The Trump administration on Monday blamed North Korea for launching the “WannaCry” ransomware attack in May, which threatened to destroy data from hundreds of thousands of users unless they paid a ransom through bitcoin.

In an op-ed for the Wall Street Journal, senior White House official Tom Bossert wrote that North Korea was “directly responsible” for the attack, saying his claim was “based on evidence,” though he did not elaborate on what the evidence actually was.

The Washington Post reported earlier Monday that a formal statement from the White House would be released on Tuesday.

The Trump administration has become increasingly hawkish on Pyongyang in what appears to be a creep towards a military stand-off. National Security Adviser H.R. McMaster told a forum in early December that the hermit kingdom was “the greatest immediate threat to the United States” and that the the chances of war were “increasing every day.”

Here’s how bad WannaCry was:

  • The attack infected more than 200,000 computers in 150 different countries, including those involved in critical infrastructures, like hospitals and banks.

  • The total economic loss from the attack could total $4 billion, CBS News reported, citing estimates from the cyberrisk firm Cyence.

  • The U.K.’s National Health Service (NHS) was most prominently impacted by the cyberattack, leading to thousands of cancelled appointments and operations, according to the country’s audit office.

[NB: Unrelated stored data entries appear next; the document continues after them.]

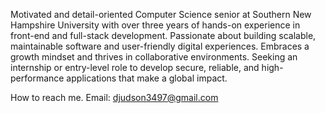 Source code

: Motivated and detail-oriented Computer Science senior at Southern New Hampshire University with over three years of hands-on experience in front-end and full-stack development. Passionate about building scalable, maintainable software and user-friendly digital experiences. Embraces a growth mindset and thrives in collaborative environments. Seeking an internship or entry-level role to develop secure, reliable, and high-performance applications that make a global impact.

How to reach me. Email: djudson3497@gmail.com
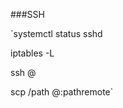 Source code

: ###SSH

`systemctl status sshd

iptables -L

ssh <user>@<ip-addresse>

scp /path <user>@<ip-addresse>:pathremote`


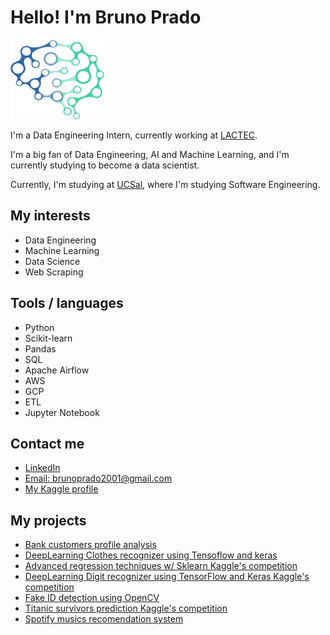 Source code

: # Hello! I'm Bruno Prado 

<img src="kindpng_3460446.png" alt="drawing" width="150"/>

I'm a Data Engineering Intern, currently working at [LACTEC](https://www.lactec.com.br/).

I'm a big fan of Data Engineering, AI and Machine Learning, and I'm currently studying to become a data scientist.

Currently, I'm studying at [UCSal](https://ucsal.br/), where I'm studying Software Engineering.
  
  
## My interests
- Data Engineering
- Machine Learning
- Data Science
- Web Scraping



## Tools / languages

- Python 
- Scikit-learn
- Pandas
- SQL
- Apache Airflow
- AWS
- GCP
- ETL
- Jupyter Notebook

<!-- logo of the tools i use -->


## Contact me

- [LinkedIn](https://www.linkedin.com/in/bruno-prado-7b5b6b1a3/)
- [Email: brunoprado2001@gmail.com](mailto:brunopradocode@gmail.com)
- [My Kaggle profile](https://www.kaggle.com/brunocprado)

## My projects
- [Bank customers profile analysis](https://www.kaggle.com/code/brunocprado/bank-customers-profile-analysis-pt-br)
- [DeepLearning Clothes recognizer using Tensoflow and keras](https://github.com/brprado/clothes-recogniztion-keras/blob/main/fashion-mnist-an-introduction-to-deep-learning.ipynb)
- [Advanced regression techniques w/ Sklearn Kaggle's competition](https://github.com/brprado/house-pricing-regression/blob/main/regression-techniques-boston-house-prices.ipynb)
- [DeepLearning Digit recognizer using TensorFlow and Keras Kaggle's competition](https://github.com/brprado/digit-recognition-keras/blob/main/digit-recognizer-w-tf-keras-99-accuracy.ipynb)
- [Fake ID detection using OpenCV](https://github.com/brprado/fake-id-detection)
- [Titanic survivors prediction Kaggle's competition](https://github.com/brprado/titanic-survivors-prediction/blob/main/catboostclassifier-in-titanic-ml-competition.ipynb)
- [Spotify musics recomendation system](https://github.com/brprado/spotify-recomendation-system/blob/main/Recomendador_de_musicas.ipynb)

  • One of FedEx’s delivery units, TNT Express, was “significantly affected” by the virus.

  • Once WannaCry infected one computer on a network, it could infect all others on that same network, according to Wired, making it much more difficult to stop.

  • Microsoft initially blamed the U.S. for the attack, saying the NSA stockpiled software vulnerabilities, which had subsequently been stolen by a third party.